Penso che tutti questi interventi siano utili. Vanno certamente coordinati e inseriti in una programmazione ampia, per non dire globale. Però per me, il grande problema che attualmente affligge l'Africa come continente, ma anche altre zone del sud del mondo, dei paesi in via di sviluppo, è quello di un’ingiustizia globale circa l'accesso alle risorse e il commercio internazionale. Ci sono paesi che vengono sfruttati. Ci sono paesi che non hanno voce in capitolo quando si tratta di difendere i loro diritti; che non possono competere con gli altri: sono sopraffatti da chi ha più forza, da chi ha potenza, da chi dirige, da chi gestisce la finanza mondiale. Per cui soccombono.

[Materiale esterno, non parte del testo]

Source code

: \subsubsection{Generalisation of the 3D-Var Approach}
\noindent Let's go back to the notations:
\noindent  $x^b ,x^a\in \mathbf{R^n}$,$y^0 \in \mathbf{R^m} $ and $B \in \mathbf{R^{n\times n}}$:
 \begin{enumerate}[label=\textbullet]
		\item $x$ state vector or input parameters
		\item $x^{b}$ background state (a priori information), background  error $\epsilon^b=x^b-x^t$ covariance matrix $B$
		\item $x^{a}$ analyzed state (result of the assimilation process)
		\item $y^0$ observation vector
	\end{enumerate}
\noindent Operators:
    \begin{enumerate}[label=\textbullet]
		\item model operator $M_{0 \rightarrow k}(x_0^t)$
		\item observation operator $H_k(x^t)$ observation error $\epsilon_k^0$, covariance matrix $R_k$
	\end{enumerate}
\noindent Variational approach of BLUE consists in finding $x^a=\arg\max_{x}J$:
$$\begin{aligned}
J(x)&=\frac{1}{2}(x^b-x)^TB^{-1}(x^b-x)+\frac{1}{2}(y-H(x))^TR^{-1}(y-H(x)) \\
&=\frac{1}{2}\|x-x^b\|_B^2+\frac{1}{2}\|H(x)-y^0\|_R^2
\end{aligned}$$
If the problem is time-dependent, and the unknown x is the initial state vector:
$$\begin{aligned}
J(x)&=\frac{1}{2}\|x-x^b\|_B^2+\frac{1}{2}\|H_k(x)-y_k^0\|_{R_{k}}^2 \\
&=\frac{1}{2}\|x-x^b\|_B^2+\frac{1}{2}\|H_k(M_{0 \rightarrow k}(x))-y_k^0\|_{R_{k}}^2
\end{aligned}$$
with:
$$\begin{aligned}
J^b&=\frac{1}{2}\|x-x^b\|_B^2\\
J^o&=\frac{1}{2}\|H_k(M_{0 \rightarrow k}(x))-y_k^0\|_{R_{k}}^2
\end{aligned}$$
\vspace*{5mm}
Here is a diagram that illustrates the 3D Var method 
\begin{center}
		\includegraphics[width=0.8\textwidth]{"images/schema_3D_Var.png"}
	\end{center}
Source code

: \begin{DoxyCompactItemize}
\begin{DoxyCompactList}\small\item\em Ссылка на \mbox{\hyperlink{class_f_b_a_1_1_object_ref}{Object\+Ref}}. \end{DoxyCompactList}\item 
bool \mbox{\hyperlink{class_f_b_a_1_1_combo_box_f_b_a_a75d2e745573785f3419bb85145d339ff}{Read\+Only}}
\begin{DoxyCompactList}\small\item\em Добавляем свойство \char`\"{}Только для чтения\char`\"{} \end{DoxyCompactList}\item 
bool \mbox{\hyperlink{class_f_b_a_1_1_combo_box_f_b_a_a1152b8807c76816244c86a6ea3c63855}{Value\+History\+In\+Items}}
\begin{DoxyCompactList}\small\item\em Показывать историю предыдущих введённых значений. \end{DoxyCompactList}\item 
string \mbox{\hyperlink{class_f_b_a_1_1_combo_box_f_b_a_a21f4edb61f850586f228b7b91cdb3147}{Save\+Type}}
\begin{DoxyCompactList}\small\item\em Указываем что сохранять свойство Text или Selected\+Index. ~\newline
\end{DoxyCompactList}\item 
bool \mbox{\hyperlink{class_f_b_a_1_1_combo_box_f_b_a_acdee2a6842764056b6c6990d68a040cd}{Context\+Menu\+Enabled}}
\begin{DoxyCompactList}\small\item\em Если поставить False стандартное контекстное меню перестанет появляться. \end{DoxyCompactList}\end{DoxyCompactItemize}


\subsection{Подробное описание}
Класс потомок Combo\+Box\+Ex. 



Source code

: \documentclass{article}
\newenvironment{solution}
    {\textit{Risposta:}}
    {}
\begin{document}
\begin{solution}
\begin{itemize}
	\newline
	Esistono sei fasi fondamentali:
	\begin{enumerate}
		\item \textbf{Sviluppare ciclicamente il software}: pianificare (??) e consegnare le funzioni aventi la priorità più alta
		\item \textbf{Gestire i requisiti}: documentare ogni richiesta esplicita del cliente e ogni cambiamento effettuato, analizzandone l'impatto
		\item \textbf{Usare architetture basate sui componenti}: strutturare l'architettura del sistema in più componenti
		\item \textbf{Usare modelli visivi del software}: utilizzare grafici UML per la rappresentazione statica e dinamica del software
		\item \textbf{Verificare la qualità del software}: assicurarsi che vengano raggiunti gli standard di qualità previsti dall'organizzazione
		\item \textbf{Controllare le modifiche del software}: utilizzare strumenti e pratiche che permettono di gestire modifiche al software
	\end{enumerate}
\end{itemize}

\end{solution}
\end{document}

Le ricchezze vengono rapinate; vengono spartite attraverso la corruzione con i poteri locali; e la popolazione purtroppo resta sempre nella povertà che conosciamo. Bisogna uscire da questa situazione. Solo una forte volontà politica, una governance mondiale veramente sicura e decisa, può assolvere a questo compito.
Ma se non si fa questo, il futuro sarà veramente problematico, all'insegna dell'incognita. Già lo notiamo con le migrazioni, con questi flussi migratori: è chiaro che le popolazioni svantaggiate lasceranno le loro terre e andranno verso i paesi ricchi. Diventerà un grandissimo problema. Notiamo come in Africa ci siano ancora oggi zone di carestia di grande rilevanza, come nel Sud Sudan; ci sono zone di siccità, come nel Sahel, nei territori accanto al lago Ciad; ci sono situazioni di guerra che si potrebbero risolvere se ci fosse un intervento veramente coordinato da parte della comunità internazionale. Ci vuole più volontà politica, più determinazione, e i paesi ricchi devono abbandonare quest’idea dell'accaparramento delle risorse, del mantenere uno standard di vita che è superiore alle possibilità che la Terra ci può offrire in questo momento.

Lei in passato ha frequentato le missioni rogazioniste in Congo e in Ruanda; poi c'è stata la tragica stagione del genocidio e in seguito la ricostruzione. Qual è la presenza dei rogazionisti, oggi, in quelle terre?

I rogazionisti sono presenti in Africa, nel Ruanda, sin dal 1978. Poi sono presenti nel Camerun e recentemente anche in Angola. Siamo stati nel Congo durante il periodo della crisi ruandese, tra il 1994 e il 1996; abbiamo abbandonato i territori dall'est Congo, vicino al Ruanda, per via dell’insicurezza e della guerra che poi è scoppiata. Vorremmo anche tornarci, pensiamo di ritornarci, e ci stiamo preparando per questo passo. Ci auguriamo che in un prossimo futuro si possa realizzare questo sogno.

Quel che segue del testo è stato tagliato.